Activity: Every record is to be printed exactly as written; pictures are to be omitted.

____ Entries shown

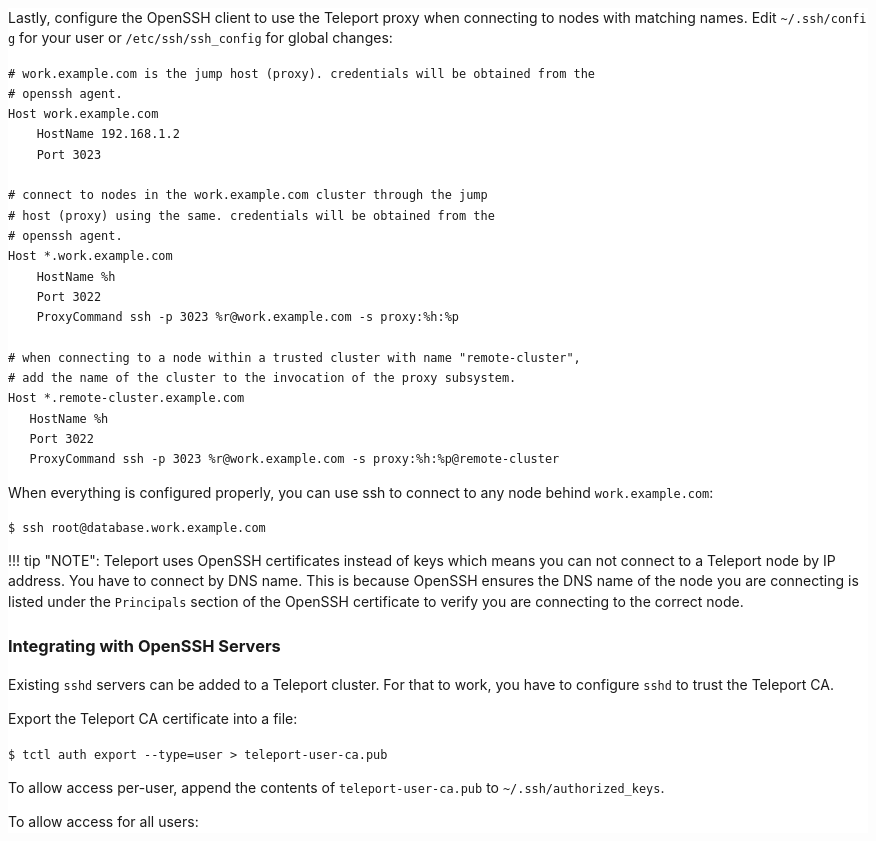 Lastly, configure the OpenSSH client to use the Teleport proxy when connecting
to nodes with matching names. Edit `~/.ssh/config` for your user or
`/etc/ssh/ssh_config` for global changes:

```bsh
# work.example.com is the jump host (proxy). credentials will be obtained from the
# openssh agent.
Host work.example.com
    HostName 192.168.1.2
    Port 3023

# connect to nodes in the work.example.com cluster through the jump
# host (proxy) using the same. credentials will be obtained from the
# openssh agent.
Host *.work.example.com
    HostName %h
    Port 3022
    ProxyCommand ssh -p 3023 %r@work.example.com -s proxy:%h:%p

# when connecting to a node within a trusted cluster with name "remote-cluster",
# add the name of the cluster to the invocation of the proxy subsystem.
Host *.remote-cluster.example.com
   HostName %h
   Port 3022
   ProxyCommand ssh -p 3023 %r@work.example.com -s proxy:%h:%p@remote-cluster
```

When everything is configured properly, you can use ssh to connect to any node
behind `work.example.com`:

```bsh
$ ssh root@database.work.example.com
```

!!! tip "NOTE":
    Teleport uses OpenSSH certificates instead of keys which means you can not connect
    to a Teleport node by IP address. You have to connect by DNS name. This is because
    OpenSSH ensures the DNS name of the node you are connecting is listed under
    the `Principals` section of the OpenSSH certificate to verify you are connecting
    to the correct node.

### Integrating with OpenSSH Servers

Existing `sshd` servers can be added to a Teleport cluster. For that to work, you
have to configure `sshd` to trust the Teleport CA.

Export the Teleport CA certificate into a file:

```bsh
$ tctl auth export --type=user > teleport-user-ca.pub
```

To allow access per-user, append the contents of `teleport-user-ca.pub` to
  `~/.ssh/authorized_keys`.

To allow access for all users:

________

Solution to this problem:
 Lastly, configure the OpenSSH client to use the Teleport proxy when connecting
to nodes with matching names. Edit `~/.ssh/config` for your user or
`/etc/ssh/ssh_config` for global changes:

```bsh
# work.example.com is the jump host (proxy). credentials will be obtained from the
# openssh agent.
Host work.example.com
    HostName 192.168.1.2
    Port 3023

# connect to nodes in the work.example.com cluster through the jump
# host (proxy) using the same. credentials will be obtained from the
# openssh agent.
Host *.work.example.com
    HostName %h
    Port 3022
    ProxyCommand ssh -p 3023 %r@work.example.com -s proxy:%h:%p

# when connecting to a node within a trusted cluster with name "remote-cluster",
# add the name of the cluster to the invocation of the proxy subsystem.
Host *.remote-cluster.example.com
   HostName %h
   Port 3022
   ProxyCommand ssh -p 3023 %r@work.example.com -s proxy:%h:%p@remote-cluster
```

When everything is configured properly, you can use ssh to connect to any node
behind `work.example.com`:

```bsh
$ ssh root@database.work.example.com
```

!!! tip "NOTE":
    Teleport uses OpenSSH certificates instead of keys which means you can not connect
    to a Teleport node by IP address. You have to connect by DNS name. This is because
    OpenSSH ensures the DNS name of the node you are connecting is listed under
    the `Principals` section of the OpenSSH certificate to verify you are connecting
    to the correct node.

### Integrating with OpenSSH Servers

Existing `sshd` servers can be added to a Teleport cluster. For that to work, you
have to configure `sshd` to trust the Teleport CA.

Export the Teleport CA certificate into a file:

```bsh
$ tctl auth export --type=user > teleport-user-ca.pub
```

To allow access per-user, append the contents of `teleport-user-ca.pub` to
  `~/.ssh/authorized_keys`.

To allow access for all users:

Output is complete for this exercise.